THE TASK:
Copy out exactly, from the entries that follow, the line holding "reaction_type | created_at |", the line holding "-1, Like +1 |", and all lines between them, but no pictures.

DATASET RECORDS:

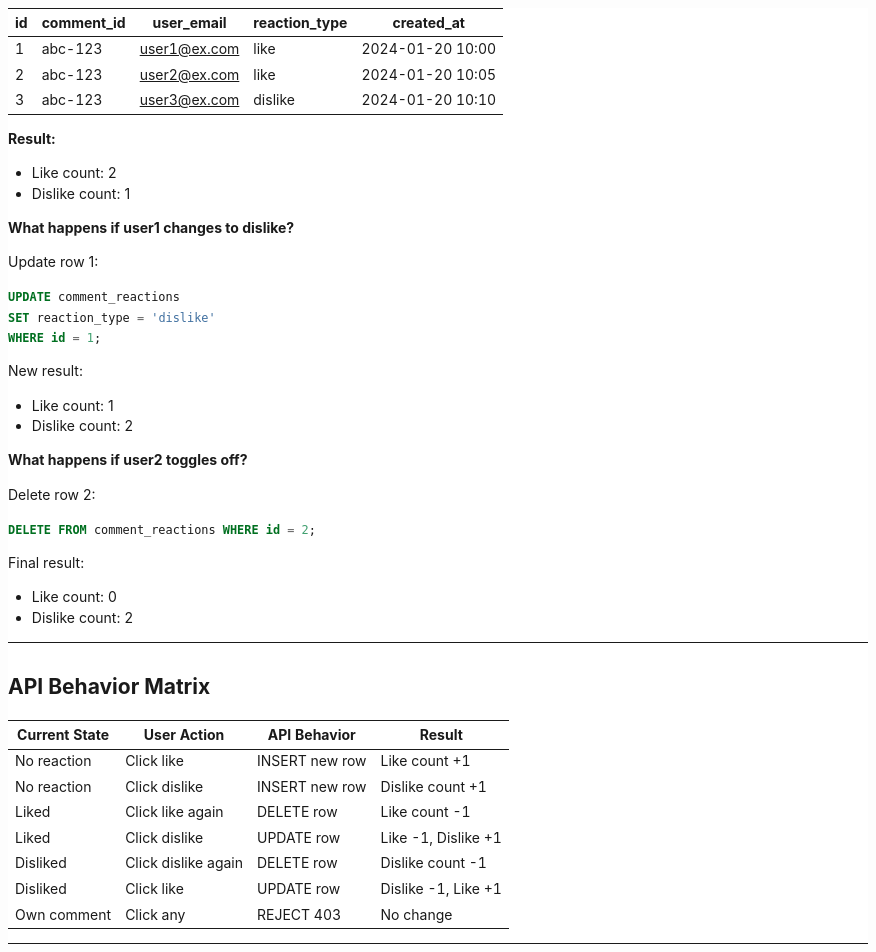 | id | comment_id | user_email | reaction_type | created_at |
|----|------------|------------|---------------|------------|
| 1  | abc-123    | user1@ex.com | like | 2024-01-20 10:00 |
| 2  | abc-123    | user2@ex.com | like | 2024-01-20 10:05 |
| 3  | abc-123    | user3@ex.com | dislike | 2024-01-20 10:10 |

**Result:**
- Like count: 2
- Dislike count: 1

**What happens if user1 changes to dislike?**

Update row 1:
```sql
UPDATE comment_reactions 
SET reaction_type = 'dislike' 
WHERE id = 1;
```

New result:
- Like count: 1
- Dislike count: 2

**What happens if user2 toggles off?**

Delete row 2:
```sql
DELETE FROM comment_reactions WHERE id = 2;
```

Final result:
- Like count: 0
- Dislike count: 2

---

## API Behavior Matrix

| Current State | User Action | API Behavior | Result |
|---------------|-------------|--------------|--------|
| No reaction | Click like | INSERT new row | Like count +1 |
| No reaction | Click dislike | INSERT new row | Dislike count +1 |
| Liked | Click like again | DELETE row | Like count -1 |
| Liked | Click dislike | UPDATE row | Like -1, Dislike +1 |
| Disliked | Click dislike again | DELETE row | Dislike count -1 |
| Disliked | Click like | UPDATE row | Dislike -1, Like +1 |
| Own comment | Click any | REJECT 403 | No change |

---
---
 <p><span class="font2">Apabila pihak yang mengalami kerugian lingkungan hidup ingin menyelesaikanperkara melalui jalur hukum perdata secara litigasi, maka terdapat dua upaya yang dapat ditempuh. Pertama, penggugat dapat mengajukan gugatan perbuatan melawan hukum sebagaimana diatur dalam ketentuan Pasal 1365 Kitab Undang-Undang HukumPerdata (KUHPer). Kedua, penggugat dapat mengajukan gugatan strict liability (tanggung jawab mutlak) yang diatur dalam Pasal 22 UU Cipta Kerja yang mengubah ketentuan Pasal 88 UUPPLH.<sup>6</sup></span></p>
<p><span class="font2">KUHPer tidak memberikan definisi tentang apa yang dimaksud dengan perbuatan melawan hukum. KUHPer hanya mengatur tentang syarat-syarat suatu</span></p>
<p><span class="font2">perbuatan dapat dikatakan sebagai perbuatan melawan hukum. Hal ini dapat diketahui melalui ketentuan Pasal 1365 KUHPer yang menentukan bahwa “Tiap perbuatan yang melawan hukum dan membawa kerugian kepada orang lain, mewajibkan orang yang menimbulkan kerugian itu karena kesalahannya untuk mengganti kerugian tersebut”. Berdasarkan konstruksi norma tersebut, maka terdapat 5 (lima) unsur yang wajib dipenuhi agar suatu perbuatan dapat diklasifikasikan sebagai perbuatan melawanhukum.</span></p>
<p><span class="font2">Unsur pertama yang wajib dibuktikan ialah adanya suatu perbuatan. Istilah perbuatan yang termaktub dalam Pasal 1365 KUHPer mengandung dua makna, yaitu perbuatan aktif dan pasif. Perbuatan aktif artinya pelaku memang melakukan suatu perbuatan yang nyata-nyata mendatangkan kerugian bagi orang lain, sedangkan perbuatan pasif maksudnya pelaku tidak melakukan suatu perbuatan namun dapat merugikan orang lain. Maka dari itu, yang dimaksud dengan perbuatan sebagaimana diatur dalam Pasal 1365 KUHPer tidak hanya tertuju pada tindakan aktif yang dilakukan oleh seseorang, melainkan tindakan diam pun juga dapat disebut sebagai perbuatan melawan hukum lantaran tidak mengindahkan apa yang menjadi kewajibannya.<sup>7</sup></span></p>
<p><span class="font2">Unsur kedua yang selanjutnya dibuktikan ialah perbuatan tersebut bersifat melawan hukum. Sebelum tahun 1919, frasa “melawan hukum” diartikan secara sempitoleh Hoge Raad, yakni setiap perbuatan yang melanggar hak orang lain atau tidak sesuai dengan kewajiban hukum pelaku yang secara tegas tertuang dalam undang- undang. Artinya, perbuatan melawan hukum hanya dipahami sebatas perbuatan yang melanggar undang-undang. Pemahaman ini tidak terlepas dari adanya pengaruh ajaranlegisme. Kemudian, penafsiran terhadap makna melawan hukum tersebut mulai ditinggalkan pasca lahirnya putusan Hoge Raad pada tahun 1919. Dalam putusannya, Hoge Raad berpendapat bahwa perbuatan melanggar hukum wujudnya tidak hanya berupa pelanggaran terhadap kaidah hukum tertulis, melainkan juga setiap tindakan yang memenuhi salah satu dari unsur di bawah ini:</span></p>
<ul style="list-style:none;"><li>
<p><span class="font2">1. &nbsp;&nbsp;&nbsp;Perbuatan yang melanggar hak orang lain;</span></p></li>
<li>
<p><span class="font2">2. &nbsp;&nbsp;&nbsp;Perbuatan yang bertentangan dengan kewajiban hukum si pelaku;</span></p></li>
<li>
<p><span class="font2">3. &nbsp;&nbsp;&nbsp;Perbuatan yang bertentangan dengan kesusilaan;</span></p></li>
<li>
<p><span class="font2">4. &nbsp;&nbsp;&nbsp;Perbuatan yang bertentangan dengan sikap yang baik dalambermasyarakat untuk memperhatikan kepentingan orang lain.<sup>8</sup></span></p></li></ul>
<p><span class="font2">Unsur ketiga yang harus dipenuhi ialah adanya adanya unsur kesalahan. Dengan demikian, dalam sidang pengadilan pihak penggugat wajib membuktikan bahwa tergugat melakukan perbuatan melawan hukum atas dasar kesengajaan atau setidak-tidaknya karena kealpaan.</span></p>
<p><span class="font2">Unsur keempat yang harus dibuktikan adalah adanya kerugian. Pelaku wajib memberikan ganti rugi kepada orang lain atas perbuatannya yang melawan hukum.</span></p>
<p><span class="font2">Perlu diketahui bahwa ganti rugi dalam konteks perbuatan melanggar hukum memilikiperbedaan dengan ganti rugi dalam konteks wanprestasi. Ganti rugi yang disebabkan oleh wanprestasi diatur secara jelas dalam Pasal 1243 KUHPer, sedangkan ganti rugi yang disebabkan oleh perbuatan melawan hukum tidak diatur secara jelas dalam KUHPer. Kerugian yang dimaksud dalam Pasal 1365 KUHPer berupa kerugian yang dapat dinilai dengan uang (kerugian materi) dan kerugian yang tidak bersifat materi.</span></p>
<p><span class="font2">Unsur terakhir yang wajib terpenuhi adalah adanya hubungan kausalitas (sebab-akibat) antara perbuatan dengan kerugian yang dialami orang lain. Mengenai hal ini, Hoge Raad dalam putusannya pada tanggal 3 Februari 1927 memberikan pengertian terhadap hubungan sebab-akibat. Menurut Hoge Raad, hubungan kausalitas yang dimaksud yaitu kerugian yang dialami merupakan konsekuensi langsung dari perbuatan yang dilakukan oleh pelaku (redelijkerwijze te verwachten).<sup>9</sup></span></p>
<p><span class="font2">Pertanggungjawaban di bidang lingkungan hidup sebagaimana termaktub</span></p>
---
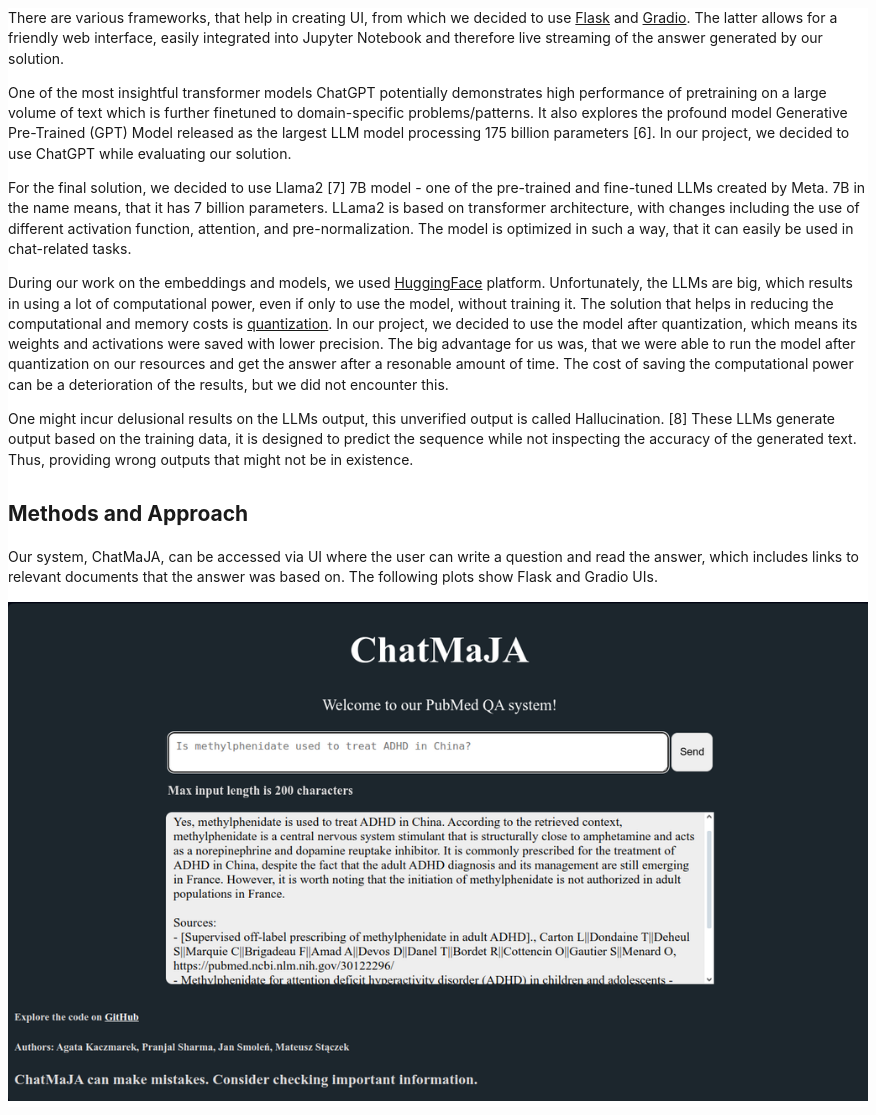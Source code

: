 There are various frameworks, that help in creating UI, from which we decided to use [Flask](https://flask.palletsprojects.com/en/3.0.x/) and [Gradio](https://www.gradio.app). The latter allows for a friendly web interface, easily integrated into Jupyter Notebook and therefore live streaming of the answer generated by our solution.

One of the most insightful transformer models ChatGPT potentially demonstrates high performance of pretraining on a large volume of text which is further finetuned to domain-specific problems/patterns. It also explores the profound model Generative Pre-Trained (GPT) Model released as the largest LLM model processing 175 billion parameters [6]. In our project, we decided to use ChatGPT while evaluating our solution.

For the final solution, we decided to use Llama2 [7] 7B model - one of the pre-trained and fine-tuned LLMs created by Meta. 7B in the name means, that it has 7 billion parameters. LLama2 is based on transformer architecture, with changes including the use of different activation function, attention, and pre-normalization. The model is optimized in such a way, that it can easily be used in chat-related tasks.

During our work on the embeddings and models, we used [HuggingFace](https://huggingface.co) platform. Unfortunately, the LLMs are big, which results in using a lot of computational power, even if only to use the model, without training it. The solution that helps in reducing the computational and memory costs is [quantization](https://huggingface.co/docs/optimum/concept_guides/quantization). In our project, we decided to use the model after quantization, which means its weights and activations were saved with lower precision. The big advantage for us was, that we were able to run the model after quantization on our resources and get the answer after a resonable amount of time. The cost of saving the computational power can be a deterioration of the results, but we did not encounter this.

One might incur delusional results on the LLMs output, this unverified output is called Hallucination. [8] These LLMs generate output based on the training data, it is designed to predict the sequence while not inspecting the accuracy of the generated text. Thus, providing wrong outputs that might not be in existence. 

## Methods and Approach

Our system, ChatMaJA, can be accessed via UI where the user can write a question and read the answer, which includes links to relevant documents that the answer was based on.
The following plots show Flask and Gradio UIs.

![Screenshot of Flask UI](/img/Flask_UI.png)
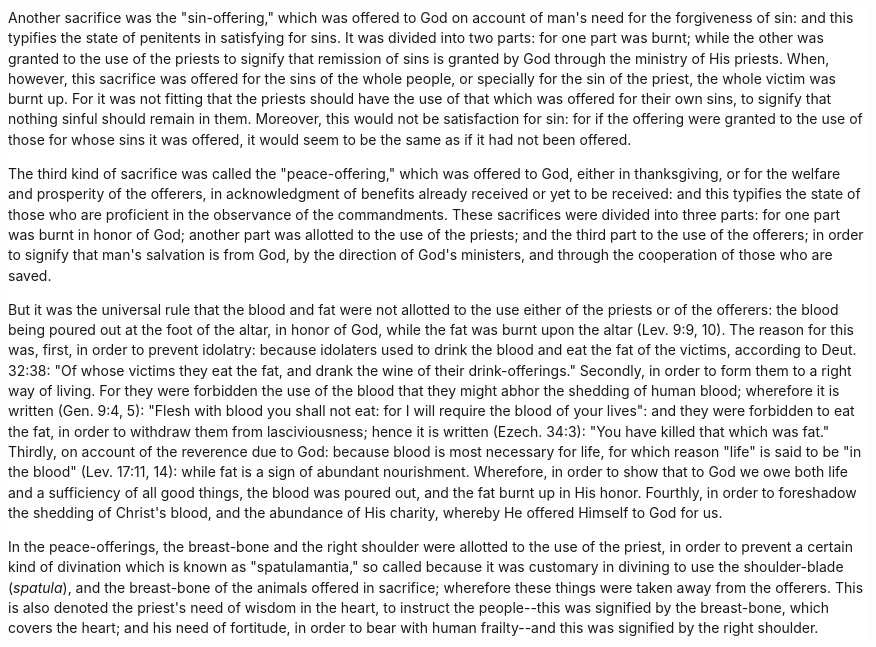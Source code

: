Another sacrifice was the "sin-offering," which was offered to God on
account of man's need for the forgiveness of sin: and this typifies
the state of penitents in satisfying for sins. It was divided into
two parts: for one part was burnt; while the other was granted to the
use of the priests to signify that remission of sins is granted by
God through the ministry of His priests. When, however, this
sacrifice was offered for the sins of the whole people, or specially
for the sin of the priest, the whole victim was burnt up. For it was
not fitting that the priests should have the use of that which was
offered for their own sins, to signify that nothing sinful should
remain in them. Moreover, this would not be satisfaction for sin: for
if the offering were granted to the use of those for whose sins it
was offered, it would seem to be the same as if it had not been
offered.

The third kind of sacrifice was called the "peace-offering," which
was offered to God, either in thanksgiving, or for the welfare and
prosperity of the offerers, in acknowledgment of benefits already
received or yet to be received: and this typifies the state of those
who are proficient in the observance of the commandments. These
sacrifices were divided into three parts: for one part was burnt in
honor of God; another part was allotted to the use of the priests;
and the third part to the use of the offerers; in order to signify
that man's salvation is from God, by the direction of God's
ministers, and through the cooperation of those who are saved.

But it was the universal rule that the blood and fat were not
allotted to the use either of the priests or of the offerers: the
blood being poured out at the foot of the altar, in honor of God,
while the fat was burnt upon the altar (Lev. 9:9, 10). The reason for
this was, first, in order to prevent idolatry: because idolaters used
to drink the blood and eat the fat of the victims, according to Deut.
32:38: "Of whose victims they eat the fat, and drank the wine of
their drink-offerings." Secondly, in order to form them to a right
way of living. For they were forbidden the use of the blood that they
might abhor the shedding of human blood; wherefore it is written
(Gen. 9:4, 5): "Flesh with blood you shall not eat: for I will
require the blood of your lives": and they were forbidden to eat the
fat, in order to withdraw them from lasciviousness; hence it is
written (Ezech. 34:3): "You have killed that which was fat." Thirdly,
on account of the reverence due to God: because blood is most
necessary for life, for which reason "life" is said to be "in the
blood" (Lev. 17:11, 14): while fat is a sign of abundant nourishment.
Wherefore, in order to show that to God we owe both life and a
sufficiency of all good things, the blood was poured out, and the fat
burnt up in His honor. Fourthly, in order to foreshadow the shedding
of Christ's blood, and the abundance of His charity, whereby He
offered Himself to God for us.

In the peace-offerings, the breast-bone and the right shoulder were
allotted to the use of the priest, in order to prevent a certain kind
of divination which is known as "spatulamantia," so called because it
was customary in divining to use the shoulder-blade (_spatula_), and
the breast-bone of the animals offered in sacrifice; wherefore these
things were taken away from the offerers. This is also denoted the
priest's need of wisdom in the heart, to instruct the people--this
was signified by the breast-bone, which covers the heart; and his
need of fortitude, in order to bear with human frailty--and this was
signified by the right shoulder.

RESULT OF THE TASK:
 | id | comment_id | user_email | reaction_type | created_at |
|----|------------|------------|---------------|------------|
| 1  | abc-123    | user1@ex.com | like | 2024-01-20 10:00 |
| 2  | abc-123    | user2@ex.com | like | 2024-01-20 10:05 |
| 3  | abc-123    | user3@ex.com | dislike | 2024-01-20 10:10 |

**Result:**
- Like count: 2
- Dislike count: 1

**What happens if user1 changes to dislike?**

Update row 1:
```sql
UPDATE comment_reactions 
SET reaction_type = 'dislike' 
WHERE id = 1;
```

New result:
- Like count: 1
- Dislike count: 2

**What happens if user2 toggles off?**

Delete row 2:
```sql
DELETE FROM comment_reactions WHERE id = 2;
```

Final result:
- Like count: 0
- Dislike count: 2

---

## API Behavior Matrix

| Current State | User Action | API Behavior | Result |
|---------------|-------------|--------------|--------|
| No reaction | Click like | INSERT new row | Like count +1 |
| No reaction | Click dislike | INSERT new row | Dislike count +1 |
| Liked | Click like again | DELETE row | Like count -1 |
| Liked | Click dislike | UPDATE row | Like -1, Dislike +1 |
| Disliked | Click dislike again | DELETE row | Dislike count -1 |
| Disliked | Click like | UPDATE row | Dislike -1, Like +1 |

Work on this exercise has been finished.